Political views 'a mystery'
According to a profile of Usha Vance in The Cut — a piece for which she declined to be interviewed — friends described her as well-liked, academically impressive, and said "that her inner life was a black box".
The profile quoted an anonymous ex-friend about Ms Vance standing by Mr Vance as he transformed from a "Never Trumper" to Trump's running mate.
"Initially, I thought, 'Surely she can't be OK with this, and she's going to divorce him in time'," the ex-friend told The Cut.
"Then I saw her at the Republican National Convention and thought, 'Could she actually be on board?’"
Ms Vance was once a registered Democrat, and the Daily Beast reported Mr Vance told a friend she planned to vote for Hillary Clinton in 2016.
According to the New York Times, Ms Vance's parents were registered Democrats and her mother signed a letter from professors to Trump, calling on him to not withdraw from the Paris climate change accords.
One acquaintance, legal writer David Lat, said the couple reminded him of Bill and Hillary Clinton.
"One thing that struck me as Hillary-esque was that Usha seemed to have more polish than JD," Lat said in The Cut.
In an interview with the New York Times, Mr Vance described how Ms Vance was raised a Hindu, but supported his conversion to Catholicism in 2019.
"She's got three kids," he said.
"Obviously I help with the kids, but because I'm kind of the one going to church, she feels more responsibility to keep the kids quiet in the church.
"And I just felt kind of bad. Like, oh, you didn't sign up to marry a weekly churchgoer. Are you OK with this? And she was more than OK with it."
Racist backlash
Ironically, Usha Vance appears to embody aspects at odds with some of Trump's supporters, who often espouse anti-immigrant and anti-elite rhetoric.
She and her husband have been the subject of racist tweets throughout the campaign.
One of the more overt examples came from Nick Fuentes, a political pundit and streamer who has aired white supremacist views.
"Who is this guy, really? Do we really expect that the guy who has an Indian wife and named their kid Vivek is going to support white identity?" he said.
"This guy's going to defend American identity?
"How else could you countenance American identity if you have a mixed-up family like that?"

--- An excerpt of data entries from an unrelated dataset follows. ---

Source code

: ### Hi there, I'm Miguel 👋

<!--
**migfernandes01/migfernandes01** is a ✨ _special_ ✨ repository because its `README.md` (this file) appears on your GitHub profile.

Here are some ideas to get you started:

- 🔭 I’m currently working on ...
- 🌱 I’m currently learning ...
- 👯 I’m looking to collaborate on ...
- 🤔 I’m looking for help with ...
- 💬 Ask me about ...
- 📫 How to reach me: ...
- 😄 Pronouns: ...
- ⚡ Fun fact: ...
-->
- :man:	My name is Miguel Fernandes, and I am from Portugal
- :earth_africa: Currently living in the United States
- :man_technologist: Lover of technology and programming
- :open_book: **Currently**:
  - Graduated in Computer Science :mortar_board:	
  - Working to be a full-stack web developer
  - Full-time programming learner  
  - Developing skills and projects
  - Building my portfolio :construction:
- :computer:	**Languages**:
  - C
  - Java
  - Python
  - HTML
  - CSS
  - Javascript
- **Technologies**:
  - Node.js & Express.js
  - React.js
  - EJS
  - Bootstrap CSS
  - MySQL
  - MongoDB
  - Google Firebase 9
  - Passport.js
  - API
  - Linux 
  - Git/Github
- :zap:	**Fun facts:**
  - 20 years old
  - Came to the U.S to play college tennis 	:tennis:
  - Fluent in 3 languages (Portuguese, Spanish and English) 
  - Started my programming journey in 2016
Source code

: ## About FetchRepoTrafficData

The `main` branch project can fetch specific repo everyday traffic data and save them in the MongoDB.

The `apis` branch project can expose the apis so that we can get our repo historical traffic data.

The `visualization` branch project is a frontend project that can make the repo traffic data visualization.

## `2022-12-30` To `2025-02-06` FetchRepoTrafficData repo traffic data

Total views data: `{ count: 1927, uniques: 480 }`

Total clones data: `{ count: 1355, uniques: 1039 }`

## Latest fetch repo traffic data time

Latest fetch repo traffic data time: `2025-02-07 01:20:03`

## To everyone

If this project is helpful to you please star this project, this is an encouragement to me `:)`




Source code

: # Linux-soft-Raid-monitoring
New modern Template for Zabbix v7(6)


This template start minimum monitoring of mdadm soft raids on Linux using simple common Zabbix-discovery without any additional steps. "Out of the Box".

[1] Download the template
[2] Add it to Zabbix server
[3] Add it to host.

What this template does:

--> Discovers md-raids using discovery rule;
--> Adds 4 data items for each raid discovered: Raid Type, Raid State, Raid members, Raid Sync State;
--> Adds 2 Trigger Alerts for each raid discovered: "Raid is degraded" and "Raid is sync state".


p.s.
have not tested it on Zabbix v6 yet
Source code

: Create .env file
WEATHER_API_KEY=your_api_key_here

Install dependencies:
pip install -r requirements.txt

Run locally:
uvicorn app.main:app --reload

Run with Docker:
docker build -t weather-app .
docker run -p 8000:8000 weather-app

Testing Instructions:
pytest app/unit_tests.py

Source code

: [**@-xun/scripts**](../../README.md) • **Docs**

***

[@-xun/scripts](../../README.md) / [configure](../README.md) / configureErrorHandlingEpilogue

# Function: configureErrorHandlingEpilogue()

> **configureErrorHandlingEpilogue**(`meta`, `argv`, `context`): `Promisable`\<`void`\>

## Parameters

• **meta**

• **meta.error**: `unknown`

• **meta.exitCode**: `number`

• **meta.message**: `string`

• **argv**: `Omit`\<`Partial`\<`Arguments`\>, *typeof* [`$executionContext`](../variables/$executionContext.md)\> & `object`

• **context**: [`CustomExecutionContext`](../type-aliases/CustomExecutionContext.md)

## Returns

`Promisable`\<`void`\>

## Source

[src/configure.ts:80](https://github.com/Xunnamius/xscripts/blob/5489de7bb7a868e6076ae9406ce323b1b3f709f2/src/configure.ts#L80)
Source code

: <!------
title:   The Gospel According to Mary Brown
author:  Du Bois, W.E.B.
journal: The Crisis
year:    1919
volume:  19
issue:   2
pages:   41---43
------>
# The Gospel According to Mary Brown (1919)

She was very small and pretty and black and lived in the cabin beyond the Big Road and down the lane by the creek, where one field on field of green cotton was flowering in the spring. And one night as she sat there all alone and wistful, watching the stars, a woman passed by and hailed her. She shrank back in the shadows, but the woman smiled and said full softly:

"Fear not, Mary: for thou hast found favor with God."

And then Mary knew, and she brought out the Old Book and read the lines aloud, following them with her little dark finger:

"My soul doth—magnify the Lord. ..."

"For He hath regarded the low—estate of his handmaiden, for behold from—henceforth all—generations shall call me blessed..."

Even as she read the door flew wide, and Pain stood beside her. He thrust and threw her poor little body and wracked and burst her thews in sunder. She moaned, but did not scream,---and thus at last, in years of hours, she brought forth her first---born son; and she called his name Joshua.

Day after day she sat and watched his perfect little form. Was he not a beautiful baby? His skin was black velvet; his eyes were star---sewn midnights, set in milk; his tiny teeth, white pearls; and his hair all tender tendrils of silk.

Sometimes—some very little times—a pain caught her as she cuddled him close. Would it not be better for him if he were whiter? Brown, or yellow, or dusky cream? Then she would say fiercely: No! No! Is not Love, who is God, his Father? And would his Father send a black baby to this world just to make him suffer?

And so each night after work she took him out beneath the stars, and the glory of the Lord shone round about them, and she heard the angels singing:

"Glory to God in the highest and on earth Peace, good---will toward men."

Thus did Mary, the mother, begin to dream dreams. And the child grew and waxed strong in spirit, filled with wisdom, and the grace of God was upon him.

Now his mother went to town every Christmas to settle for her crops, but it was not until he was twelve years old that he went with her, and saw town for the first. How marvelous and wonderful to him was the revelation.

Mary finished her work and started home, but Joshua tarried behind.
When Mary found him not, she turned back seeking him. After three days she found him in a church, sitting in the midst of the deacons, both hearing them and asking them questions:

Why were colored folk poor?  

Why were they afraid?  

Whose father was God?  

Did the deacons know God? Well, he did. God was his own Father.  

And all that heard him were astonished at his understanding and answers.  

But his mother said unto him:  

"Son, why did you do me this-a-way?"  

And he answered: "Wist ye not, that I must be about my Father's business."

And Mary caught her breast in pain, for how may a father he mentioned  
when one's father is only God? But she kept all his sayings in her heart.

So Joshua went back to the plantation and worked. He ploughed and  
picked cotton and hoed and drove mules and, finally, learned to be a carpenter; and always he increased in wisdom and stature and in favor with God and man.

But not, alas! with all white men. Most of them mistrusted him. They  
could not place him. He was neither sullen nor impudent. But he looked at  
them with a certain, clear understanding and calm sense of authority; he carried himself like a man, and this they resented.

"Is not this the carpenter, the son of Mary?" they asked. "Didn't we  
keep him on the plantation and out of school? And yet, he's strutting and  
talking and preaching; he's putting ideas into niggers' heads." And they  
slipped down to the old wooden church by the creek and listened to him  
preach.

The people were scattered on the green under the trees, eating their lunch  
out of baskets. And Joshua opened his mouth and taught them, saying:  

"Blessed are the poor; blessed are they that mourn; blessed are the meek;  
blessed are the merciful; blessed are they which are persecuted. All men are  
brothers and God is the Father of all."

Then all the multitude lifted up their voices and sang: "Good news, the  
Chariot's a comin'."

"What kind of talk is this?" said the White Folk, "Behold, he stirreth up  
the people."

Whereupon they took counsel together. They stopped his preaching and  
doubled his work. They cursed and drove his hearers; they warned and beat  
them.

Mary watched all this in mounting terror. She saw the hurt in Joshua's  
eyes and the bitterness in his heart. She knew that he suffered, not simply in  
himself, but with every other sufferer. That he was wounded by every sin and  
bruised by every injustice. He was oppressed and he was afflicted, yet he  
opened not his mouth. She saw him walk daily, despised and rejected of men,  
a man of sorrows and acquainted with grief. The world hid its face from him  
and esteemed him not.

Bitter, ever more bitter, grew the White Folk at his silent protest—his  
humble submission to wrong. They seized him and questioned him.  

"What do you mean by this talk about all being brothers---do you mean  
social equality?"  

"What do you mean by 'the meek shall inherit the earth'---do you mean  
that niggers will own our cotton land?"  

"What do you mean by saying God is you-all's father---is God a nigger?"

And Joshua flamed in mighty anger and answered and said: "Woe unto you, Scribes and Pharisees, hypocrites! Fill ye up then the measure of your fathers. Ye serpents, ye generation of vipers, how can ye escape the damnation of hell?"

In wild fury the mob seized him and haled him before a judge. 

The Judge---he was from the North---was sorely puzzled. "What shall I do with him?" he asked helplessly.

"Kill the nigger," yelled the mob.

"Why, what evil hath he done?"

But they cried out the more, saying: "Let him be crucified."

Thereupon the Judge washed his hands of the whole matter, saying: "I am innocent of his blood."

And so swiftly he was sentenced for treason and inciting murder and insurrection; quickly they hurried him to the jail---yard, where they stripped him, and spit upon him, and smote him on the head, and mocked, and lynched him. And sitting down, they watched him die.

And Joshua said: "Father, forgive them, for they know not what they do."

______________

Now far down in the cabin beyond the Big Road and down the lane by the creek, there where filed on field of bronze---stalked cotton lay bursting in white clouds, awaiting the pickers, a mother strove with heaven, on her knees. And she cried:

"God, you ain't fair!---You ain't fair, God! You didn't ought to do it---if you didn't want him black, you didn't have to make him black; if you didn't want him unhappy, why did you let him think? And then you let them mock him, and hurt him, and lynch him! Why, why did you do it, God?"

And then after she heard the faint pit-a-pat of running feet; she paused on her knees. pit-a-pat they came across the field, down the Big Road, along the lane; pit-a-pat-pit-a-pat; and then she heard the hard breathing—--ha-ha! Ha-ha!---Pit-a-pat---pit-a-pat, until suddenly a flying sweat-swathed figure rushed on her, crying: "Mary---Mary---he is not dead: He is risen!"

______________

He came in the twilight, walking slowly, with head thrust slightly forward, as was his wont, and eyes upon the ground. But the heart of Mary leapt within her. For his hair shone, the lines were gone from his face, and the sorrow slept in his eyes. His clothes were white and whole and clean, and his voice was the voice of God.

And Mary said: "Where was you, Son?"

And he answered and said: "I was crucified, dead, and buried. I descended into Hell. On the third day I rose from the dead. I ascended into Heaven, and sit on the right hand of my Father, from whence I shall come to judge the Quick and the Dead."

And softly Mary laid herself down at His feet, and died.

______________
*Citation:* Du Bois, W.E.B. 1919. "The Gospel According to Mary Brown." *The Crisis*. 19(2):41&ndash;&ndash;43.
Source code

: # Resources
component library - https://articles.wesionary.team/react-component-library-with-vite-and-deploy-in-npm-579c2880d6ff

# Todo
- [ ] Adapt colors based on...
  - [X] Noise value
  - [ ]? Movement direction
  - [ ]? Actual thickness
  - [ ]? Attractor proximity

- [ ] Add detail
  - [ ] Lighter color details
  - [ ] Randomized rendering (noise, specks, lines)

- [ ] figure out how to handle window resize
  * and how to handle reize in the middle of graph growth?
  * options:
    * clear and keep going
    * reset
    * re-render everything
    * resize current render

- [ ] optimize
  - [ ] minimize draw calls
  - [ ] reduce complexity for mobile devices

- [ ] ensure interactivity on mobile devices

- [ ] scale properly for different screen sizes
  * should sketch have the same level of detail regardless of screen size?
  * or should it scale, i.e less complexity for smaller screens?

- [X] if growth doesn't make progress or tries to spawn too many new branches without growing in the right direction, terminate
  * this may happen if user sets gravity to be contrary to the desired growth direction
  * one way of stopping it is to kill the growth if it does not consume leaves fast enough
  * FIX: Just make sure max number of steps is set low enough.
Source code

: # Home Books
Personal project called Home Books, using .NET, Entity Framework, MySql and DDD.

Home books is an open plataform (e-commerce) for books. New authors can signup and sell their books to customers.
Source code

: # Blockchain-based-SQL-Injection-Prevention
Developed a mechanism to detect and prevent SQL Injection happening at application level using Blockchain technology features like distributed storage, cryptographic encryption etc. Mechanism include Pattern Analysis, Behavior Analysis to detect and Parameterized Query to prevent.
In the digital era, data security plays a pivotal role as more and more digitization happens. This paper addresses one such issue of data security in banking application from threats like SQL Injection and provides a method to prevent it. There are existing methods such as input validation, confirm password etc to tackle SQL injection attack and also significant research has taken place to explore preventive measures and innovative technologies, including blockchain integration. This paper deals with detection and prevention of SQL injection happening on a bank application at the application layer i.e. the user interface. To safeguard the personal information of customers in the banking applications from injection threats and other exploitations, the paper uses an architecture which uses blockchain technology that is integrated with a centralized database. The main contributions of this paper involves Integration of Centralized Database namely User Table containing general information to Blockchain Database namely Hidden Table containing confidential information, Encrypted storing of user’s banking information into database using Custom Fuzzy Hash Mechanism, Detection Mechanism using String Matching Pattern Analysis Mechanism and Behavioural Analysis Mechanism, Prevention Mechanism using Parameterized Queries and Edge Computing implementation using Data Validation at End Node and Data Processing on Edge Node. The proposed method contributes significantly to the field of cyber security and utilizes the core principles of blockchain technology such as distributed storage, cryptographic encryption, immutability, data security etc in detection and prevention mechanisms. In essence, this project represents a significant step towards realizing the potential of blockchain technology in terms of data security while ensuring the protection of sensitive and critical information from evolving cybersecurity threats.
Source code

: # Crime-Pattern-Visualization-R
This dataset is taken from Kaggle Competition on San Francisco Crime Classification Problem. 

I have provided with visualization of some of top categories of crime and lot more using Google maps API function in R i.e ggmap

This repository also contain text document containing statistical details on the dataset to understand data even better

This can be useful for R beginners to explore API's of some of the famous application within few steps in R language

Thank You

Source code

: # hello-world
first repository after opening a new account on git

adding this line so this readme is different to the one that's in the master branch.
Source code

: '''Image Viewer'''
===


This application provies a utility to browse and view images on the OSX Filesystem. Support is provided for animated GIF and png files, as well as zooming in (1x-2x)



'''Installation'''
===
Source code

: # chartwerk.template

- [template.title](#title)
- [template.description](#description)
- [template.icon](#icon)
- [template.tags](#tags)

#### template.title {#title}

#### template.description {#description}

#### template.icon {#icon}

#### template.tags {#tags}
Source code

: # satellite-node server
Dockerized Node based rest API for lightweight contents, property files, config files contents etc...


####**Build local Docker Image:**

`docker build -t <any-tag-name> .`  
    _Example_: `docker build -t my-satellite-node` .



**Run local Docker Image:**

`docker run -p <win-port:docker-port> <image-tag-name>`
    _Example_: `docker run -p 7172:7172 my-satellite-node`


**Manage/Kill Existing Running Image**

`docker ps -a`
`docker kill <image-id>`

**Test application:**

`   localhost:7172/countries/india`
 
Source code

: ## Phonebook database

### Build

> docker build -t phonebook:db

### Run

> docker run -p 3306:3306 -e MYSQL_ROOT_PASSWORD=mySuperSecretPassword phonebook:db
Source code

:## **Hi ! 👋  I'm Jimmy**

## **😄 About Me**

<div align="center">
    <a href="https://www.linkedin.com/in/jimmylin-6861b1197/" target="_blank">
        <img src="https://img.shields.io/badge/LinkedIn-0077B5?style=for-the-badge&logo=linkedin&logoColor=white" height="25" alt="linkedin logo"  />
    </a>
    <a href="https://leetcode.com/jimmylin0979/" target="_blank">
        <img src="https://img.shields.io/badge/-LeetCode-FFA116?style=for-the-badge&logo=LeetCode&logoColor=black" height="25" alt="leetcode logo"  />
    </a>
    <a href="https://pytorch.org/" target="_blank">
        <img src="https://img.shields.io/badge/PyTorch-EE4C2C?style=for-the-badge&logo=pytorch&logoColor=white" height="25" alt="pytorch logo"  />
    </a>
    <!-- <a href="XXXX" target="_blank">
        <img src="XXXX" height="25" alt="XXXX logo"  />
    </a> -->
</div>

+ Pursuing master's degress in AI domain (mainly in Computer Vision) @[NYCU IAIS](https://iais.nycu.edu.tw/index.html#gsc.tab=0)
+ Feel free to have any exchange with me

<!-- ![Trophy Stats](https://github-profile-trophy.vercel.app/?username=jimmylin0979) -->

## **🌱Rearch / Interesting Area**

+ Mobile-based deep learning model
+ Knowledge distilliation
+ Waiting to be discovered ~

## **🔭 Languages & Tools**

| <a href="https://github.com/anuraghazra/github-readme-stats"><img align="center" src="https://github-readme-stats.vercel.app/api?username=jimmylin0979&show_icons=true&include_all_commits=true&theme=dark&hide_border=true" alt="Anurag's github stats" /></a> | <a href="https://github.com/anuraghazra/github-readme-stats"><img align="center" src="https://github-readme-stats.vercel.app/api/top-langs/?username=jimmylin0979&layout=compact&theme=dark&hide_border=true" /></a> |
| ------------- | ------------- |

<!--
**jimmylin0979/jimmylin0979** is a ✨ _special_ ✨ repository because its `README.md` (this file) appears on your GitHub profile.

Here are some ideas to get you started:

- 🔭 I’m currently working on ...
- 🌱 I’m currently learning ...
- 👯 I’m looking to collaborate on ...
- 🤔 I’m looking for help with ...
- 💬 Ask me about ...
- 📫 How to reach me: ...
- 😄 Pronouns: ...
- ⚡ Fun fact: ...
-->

In response, JD Vance told journalist Megyn Kelly: "Obviously, she's not a white person, and we've been accused — attacked — by some white supremacists over that," he said.
"But I just — I love Usha. She's such a good mum, she's such a brilliant lawyer and I'm so proud of her."
He later said if people wanted to criticise him, they should leave his wife out of it.
"If these guys want to attack me or attack my views, my policy views, my personality, come after me," he said.
"But don't attack my wife. She's out of your league."